- _YOUR TASK_:
Every record shown below should be duplicated exactly.

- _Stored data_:
########################################
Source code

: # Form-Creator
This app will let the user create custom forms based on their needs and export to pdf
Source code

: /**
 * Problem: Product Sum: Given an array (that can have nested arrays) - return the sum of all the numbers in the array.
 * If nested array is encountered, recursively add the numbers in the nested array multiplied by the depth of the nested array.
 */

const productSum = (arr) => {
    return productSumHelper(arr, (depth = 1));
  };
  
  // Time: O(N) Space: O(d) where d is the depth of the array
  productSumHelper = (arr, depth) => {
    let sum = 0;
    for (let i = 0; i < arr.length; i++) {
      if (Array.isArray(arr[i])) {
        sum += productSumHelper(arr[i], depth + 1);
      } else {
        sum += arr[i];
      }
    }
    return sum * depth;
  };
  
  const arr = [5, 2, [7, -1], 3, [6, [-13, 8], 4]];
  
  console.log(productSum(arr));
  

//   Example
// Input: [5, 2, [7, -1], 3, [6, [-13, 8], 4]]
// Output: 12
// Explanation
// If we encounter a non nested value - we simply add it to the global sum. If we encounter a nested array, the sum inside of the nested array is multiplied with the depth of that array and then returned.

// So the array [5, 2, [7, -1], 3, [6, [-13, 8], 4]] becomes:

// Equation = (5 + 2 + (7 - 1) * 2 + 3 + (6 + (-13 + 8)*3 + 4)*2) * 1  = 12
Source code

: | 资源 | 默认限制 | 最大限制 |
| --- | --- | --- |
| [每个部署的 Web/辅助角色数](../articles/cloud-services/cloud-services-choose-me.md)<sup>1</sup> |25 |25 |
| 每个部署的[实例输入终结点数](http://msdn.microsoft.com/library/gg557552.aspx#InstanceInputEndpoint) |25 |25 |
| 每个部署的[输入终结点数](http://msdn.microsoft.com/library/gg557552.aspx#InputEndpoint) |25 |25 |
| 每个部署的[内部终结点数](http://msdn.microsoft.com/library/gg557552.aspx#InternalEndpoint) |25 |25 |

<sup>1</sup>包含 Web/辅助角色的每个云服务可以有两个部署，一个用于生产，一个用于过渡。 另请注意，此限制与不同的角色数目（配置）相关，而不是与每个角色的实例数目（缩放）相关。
########################################
- _RESULT_:
Source code

: # Form-Creator
This app will let the user create custom forms based on their needs and export to pdf
Source code

: /**
 * Problem: Product Sum: Given an array (that can have nested arrays) - return the sum of all the numbers in the array.
 * If nested array is encountered, recursively add the numbers in the nested array multiplied by the depth of the nested array.
 */

const productSum = (arr) => {
    return productSumHelper(arr, (depth = 1));
  };
  
  // Time: O(N) Space: O(d) where d is the depth of the array
  productSumHelper = (arr, depth) => {
    let sum = 0;
    for (let i = 0; i < arr.length; i++) {
      if (Array.isArray(arr[i])) {
        sum += productSumHelper(arr[i], depth + 1);
      } else {
        sum += arr[i];
      }
    }
    return sum * depth;
  };
  
  const arr = [5, 2, [7, -1], 3, [6, [-13, 8], 4]];
  
  console.log(productSum(arr));
  

//   Example
// Input: [5, 2, [7, -1], 3, [6, [-13, 8], 4]]
// Output: 12
// Explanation
// If we encounter a non nested value - we simply add it to the global sum. If we encounter a nested array, the sum inside of the nested array is multiplied with the depth of that array and then returned.

// So the array [5, 2, [7, -1], 3, [6, [-13, 8], 4]] becomes:

// Equation = (5 + 2 + (7 - 1) * 2 + 3 + (6 + (-13 + 8)*3 + 4)*2) * 1  = 12
Source code

: | 资源 | 默认限制 | 最大限制 |
| --- | --- | --- |
| [每个部署的 Web/辅助角色数](../articles/cloud-services/cloud-services-choose-me.md)<sup>1</sup> |25 |25 |
| 每个部署的[实例输入终结点数](http://msdn.microsoft.com/library/gg557552.aspx#InstanceInputEndpoint) |25 |25 |
| 每个部署的[输入终结点数](http://msdn.microsoft.com/library/gg557552.aspx#InputEndpoint) |25 |25 |
| 每个部署的[内部终结点数](http://msdn.microsoft.com/library/gg557552.aspx#InternalEndpoint) |25 |25 |

<sup>1</sup>包含 Web/辅助角色的每个云服务可以有两个部署，一个用于生产，一个用于过渡。 另请注意，此限制与不同的角色数目（配置）相关，而不是与每个角色的实例数目（缩放）相关。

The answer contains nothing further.